We probably could not be more diametrically opposed on many things but we are frustrated with the waste of the resource and we are in lockstep. It’s all about the best economics and the best stewardship of our resources,” said Kevin McCabe, R-Big Lake, who devoted his entire November Capital Report to the topic.

“The fish don’t care if you’re red or blue,” said Sarah Vance, R-Homer, the catalyst behind the bycatch hearing. “We lay aside everything else and focus on good stewardship and making sure that every fisherman is able to get fish in the freezer and food on the table.”

The bycatch issue came to a head this summer when all Yukon River salmon fisheries were canceled due to so few returning chinook and chums. Along with ocean and climate impacts, villagers questioned the takes by huge trawlers that catch and process fish at sea.

presentation by Glenn Merrill, regional administrator at NOAA Fisheries Alaska, showed that in the 2019 Bering Sea pollock fishery, 20,000 chinook salmon were taken as bycatch and more than 500,000 chums, but only 1% originated at the Yukon River.

The hearing shifted from salmon to the building anger among Alaskans over the amounts of halibut, crab and other creatures taken as bycatch in federally managed waters (3-200 miles out), where nearly 65% of Alaska’s fish volumes are harvested.

Most bycatch is taken by a wrong gear or the fish is caught out of season or it’s too small and federal law dictates that it must be thrown overboard, Merrill explained.

He showed that bycatch totals in 2020 were 3.3 million pounds by pot gear, over 38.5 million pounds by hook and line gear and over 92 million pounds by trawlers, who fish at varying depths down to the bottom.

Federal rules for fisheries “require balancing minimizing bycatch to the extent practicable while achieving the optimum yield from each fishery,” Merrill told the Fisheries Committee and 140 watchers and listeners.

How does that play out on the water? Some examples:

Bering Sea sablefish (black cod) in 2020 ended the year at 7.9 million pounds (519%) over the trawl bycatch limit. Managers responded by increasing the 2021 trawl limit by 65%.

In response to complaints, the North Pacific Fishery Management Council said in June 2021: “When constraints such as high bycatch rates emerge, vessel operators do not have the option to cease fishing completely because cost accrual on such large platforms would be unsustainable.”

Sablefish takes are currently 2 million pounds (165%) over the 2021 bycatch limit, and fishing continues.

In the Bering Sea crab fisheries, trawl bycatch for 2021/22 is higher than what the crabbers can take.

A mishmash of numbers show that trawl caps for snow crab, for example, are 5.99 million individual crabs, while the catch quota for the crab fleet is 5.6 million pounds. At an average weight of 1.3 pounds, the trawl snow crab bycatch could total 7.78 million pounds.

For Bristol Bay red king crab, closed for the first time in 25 years, trawlers are allowed 80,000 animals totaling more than 500,000 pounds.

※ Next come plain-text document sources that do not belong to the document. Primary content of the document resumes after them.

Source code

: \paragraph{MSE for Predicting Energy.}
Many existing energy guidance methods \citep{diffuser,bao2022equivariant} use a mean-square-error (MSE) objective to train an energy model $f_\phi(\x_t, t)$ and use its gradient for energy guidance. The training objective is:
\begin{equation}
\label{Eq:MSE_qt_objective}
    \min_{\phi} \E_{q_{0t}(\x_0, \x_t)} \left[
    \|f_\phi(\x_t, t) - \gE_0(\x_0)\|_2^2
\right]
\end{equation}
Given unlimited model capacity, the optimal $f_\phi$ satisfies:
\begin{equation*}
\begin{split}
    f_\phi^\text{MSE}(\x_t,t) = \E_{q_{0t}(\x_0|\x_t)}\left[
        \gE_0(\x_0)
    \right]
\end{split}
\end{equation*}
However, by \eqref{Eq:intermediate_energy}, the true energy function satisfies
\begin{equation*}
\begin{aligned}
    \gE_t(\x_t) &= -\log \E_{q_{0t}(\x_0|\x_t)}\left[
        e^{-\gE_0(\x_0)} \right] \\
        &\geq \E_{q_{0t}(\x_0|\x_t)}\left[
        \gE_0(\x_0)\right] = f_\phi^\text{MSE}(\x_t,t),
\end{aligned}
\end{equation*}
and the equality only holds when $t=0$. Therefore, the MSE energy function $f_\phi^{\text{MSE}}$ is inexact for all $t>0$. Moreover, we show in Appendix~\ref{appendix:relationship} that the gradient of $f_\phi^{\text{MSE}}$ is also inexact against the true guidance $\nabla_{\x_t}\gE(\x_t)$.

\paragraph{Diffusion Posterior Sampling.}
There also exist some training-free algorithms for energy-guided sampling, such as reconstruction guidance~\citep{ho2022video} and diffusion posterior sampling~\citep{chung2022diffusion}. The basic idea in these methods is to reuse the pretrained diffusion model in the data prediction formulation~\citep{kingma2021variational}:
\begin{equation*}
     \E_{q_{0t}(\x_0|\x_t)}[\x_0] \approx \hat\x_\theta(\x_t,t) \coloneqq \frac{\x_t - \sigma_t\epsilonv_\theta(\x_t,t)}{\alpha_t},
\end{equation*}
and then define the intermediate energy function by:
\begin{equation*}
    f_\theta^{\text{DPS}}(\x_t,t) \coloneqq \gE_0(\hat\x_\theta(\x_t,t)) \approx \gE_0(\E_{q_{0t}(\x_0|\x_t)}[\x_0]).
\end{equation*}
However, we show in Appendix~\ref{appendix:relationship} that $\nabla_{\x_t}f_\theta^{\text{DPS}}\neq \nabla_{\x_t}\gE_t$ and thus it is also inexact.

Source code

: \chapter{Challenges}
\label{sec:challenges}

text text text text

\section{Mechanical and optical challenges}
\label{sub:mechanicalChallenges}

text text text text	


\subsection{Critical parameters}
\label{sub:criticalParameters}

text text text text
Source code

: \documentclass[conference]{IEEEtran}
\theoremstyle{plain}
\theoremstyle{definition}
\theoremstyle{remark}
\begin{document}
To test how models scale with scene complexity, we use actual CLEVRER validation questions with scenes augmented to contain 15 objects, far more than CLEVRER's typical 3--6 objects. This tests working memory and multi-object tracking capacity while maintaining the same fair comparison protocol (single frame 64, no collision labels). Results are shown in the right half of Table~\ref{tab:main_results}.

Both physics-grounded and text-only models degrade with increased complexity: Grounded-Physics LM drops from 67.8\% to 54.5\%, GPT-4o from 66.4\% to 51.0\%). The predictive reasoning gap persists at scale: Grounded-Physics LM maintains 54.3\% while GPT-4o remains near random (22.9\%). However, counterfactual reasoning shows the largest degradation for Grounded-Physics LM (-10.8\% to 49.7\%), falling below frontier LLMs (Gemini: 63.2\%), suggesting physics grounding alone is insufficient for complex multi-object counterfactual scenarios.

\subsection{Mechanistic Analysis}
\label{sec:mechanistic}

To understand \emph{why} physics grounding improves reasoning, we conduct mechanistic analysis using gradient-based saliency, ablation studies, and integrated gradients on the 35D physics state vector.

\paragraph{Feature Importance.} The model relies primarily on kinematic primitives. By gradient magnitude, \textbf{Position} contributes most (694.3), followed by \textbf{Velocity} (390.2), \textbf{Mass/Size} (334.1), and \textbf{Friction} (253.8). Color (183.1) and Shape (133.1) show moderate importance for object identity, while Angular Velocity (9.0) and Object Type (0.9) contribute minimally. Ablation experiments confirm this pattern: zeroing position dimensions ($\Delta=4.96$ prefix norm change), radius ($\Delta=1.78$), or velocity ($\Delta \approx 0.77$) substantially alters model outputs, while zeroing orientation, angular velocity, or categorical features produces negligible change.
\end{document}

Many Alaskans are calling for a shift away from protecting “optimum yields” in industrial trawl fisheries toward optimizing the health of the state’s fishery resources and communities.

That will be put to the test in early December when, after six years of discussion and 26.5 million pounds of halibut dumped, the North Pacific Fishery Management Council is poised to reduce a fixed cap of more than 4 million pounds by bottom trawlers targeting flatfish in halibut nursery grounds of the Bering Sea.

Those fish will grow and migrate through the Gulf of Alaska and downstream to British Columbia and all the way to California.

That means that over 3,000 commercial halibut fishermen, 955 charter operators, several thousand halibut sport fishermen and over 4,000 subsistence harvesters all are affected by halibut bycatch in the Bering Sea, according to Linda Behnken, director of the Alaska Longline Fishermen’s Association and a former NPFMC member.

The state of Alaska has a vote on the bycatch reduction options being considered. Rep. Vance asked what that position will be.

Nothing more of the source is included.